All records are to be printed again exactly as they appear.

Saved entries

________________________

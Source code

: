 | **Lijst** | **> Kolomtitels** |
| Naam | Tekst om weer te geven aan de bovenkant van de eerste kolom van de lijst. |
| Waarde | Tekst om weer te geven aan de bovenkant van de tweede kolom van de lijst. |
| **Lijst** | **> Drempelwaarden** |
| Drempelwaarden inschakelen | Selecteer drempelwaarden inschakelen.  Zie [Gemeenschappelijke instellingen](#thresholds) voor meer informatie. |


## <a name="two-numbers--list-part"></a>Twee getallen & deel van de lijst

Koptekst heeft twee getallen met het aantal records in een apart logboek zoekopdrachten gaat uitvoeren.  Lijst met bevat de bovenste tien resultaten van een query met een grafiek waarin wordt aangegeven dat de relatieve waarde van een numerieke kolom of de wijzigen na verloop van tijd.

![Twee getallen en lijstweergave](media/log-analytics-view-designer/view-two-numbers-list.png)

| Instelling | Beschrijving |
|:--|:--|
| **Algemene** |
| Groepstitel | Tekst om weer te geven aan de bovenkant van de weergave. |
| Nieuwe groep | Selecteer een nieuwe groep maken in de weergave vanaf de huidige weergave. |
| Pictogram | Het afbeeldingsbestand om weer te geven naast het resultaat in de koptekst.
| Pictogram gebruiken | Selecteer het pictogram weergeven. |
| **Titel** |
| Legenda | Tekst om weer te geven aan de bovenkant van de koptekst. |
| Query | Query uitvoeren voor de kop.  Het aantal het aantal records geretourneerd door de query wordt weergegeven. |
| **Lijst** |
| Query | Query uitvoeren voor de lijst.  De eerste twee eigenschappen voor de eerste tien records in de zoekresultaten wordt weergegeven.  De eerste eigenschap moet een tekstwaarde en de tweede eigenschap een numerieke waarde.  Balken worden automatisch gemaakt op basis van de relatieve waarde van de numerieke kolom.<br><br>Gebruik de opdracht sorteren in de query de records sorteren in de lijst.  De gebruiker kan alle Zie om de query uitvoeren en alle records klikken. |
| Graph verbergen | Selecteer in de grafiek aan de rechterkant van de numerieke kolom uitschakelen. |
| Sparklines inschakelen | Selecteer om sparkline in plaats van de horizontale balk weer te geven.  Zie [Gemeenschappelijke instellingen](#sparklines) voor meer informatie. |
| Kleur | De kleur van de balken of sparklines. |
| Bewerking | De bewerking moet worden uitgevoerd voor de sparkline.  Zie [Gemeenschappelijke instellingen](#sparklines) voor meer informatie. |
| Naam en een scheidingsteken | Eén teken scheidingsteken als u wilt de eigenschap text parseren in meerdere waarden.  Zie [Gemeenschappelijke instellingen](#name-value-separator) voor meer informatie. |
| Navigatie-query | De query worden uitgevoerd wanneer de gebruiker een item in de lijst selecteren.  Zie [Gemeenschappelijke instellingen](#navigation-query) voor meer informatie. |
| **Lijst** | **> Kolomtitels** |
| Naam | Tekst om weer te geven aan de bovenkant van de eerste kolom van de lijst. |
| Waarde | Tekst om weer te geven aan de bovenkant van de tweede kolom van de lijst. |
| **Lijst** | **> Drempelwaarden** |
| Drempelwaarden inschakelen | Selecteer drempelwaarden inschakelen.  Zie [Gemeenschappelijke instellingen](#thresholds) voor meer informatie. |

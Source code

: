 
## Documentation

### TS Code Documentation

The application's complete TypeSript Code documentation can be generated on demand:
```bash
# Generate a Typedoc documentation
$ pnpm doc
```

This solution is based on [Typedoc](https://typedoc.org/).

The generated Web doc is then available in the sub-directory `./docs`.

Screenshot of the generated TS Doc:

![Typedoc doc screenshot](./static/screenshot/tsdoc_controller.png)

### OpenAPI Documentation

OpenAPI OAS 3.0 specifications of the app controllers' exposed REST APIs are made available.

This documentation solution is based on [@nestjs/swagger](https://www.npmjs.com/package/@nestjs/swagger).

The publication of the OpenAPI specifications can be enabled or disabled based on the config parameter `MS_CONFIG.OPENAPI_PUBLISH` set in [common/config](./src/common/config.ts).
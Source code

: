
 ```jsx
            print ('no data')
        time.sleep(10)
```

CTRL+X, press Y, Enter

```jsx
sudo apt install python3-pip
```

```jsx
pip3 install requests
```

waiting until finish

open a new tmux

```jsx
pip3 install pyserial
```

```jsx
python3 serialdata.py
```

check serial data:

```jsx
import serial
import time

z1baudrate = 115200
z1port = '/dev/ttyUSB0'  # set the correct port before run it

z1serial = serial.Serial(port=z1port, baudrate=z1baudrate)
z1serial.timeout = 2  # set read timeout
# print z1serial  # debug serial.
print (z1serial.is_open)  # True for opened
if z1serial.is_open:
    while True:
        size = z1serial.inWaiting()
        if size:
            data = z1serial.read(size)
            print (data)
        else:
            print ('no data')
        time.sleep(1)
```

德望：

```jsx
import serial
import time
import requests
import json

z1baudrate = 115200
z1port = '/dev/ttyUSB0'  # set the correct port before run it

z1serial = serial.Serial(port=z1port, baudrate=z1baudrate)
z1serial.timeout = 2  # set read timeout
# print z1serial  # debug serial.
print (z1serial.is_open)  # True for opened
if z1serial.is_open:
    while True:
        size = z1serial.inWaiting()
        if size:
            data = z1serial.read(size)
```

________________________

● **WRITTEN ANSWER**
Source code

: | **Lijst** | **> Kolomtitels** |
| Naam | Tekst om weer te geven aan de bovenkant van de eerste kolom van de lijst. |
| Waarde | Tekst om weer te geven aan de bovenkant van de tweede kolom van de lijst. |
| **Lijst** | **> Drempelwaarden** |
| Drempelwaarden inschakelen | Selecteer drempelwaarden inschakelen.  Zie [Gemeenschappelijke instellingen](#thresholds) voor meer informatie. |


## <a name="two-numbers--list-part"></a>Twee getallen & deel van de lijst

Koptekst heeft twee getallen met het aantal records in een apart logboek zoekopdrachten gaat uitvoeren.  Lijst met bevat de bovenste tien resultaten van een query met een grafiek waarin wordt aangegeven dat de relatieve waarde van een numerieke kolom of de wijzigen na verloop van tijd.

![Twee getallen en lijstweergave](media/log-analytics-view-designer/view-two-numbers-list.png)

| Instelling | Beschrijving |
|:--|:--|
| **Algemene** |
| Groepstitel | Tekst om weer te geven aan de bovenkant van de weergave. |
| Nieuwe groep | Selecteer een nieuwe groep maken in de weergave vanaf de huidige weergave. |
| Pictogram | Het afbeeldingsbestand om weer te geven naast het resultaat in de koptekst.
| Pictogram gebruiken | Selecteer het pictogram weergeven. |
| **Titel** |
| Legenda | Tekst om weer te geven aan de bovenkant van de koptekst. |
| Query | Query uitvoeren voor de kop.  Het aantal het aantal records geretourneerd door de query wordt weergegeven. |
| **Lijst** |
| Query | Query uitvoeren voor de lijst.  De eerste twee eigenschappen voor de eerste tien records in de zoekresultaten wordt weergegeven.  De eerste eigenschap moet een tekstwaarde en de tweede eigenschap een numerieke waarde.  Balken worden automatisch gemaakt op basis van de relatieve waarde van de numerieke kolom.<br><br>Gebruik de opdracht sorteren in de query de records sorteren in de lijst.  De gebruiker kan alle Zie om de query uitvoeren en alle records klikken. |
| Graph verbergen | Selecteer in de grafiek aan de rechterkant van de numerieke kolom uitschakelen. |
| Sparklines inschakelen | Selecteer om sparkline in plaats van de horizontale balk weer te geven.  Zie [Gemeenschappelijke instellingen](#sparklines) voor meer informatie. |
| Kleur | De kleur van de balken of sparklines. |
| Bewerking | De bewerking moet worden uitgevoerd voor de sparkline.  Zie [Gemeenschappelijke instellingen](#sparklines) voor meer informatie. |
| Naam en een scheidingsteken | Eén teken scheidingsteken als u wilt de eigenschap text parseren in meerdere waarden.  Zie [Gemeenschappelijke instellingen](#name-value-separator) voor meer informatie. |
| Navigatie-query | De query worden uitgevoerd wanneer de gebruiker een item in de lijst selecteren.  Zie [Gemeenschappelijke instellingen](#navigation-query) voor meer informatie. |
| **Lijst** | **> Kolomtitels** |
| Naam | Tekst om weer te geven aan de bovenkant van de eerste kolom van de lijst. |
| Waarde | Tekst om weer te geven aan de bovenkant van de tweede kolom van de lijst. |
| **Lijst** | **> Drempelwaarden** |
| Drempelwaarden inschakelen | Selecteer drempelwaarden inschakelen.  Zie [Gemeenschappelijke instellingen](#thresholds) voor meer informatie. |

Source code

: 
## Documentation

### TS Code Documentation

The application's complete TypeSript Code documentation can be generated on demand:
```bash
# Generate a Typedoc documentation
$ pnpm doc
```

This solution is based on [Typedoc](https://typedoc.org/).

The generated Web doc is then available in the sub-directory `./docs`.

Screenshot of the generated TS Doc:

![Typedoc doc screenshot](./static/screenshot/tsdoc_controller.png)

### OpenAPI Documentation

OpenAPI OAS 3.0 specifications of the app controllers' exposed REST APIs are made available.

This documentation solution is based on [@nestjs/swagger](https://www.npmjs.com/package/@nestjs/swagger).

The publication of the OpenAPI specifications can be enabled or disabled based on the config parameter `MS_CONFIG.OPENAPI_PUBLISH` set in [common/config](./src/common/config.ts).
Source code

:
 ```jsx
            print ('no data')
        time.sleep(10)
```

CTRL+X, press Y, Enter

```jsx
sudo apt install python3-pip
```

```jsx
pip3 install requests
```

waiting until finish

open a new tmux

```jsx
pip3 install pyserial
```

```jsx
python3 serialdata.py
```

check serial data:

```jsx
import serial
import time

z1baudrate = 115200
z1port = '/dev/ttyUSB0'  # set the correct port before run it

z1serial = serial.Serial(port=z1port, baudrate=z1baudrate)
z1serial.timeout = 2  # set read timeout
# print z1serial  # debug serial.
print (z1serial.is_open)  # True for opened
if z1serial.is_open:
    while True:
        size = z1serial.inWaiting()
        if size:
            data = z1serial.read(size)
            print (data)
        else:
            print ('no data')
        time.sleep(1)
```

德望：

```jsx
import serial
import time
import requests
import json

z1baudrate = 115200
z1port = '/dev/ttyUSB0'  # set the correct port before run it

z1serial = serial.Serial(port=z1port, baudrate=z1baudrate)
z1serial.timeout = 2  # set read timeout
# print z1serial  # debug serial.
print (z1serial.is_open)  # True for opened
if z1serial.is_open:
    while True:
        size = z1serial.inWaiting()
        if size:
            data = z1serial.read(size)
```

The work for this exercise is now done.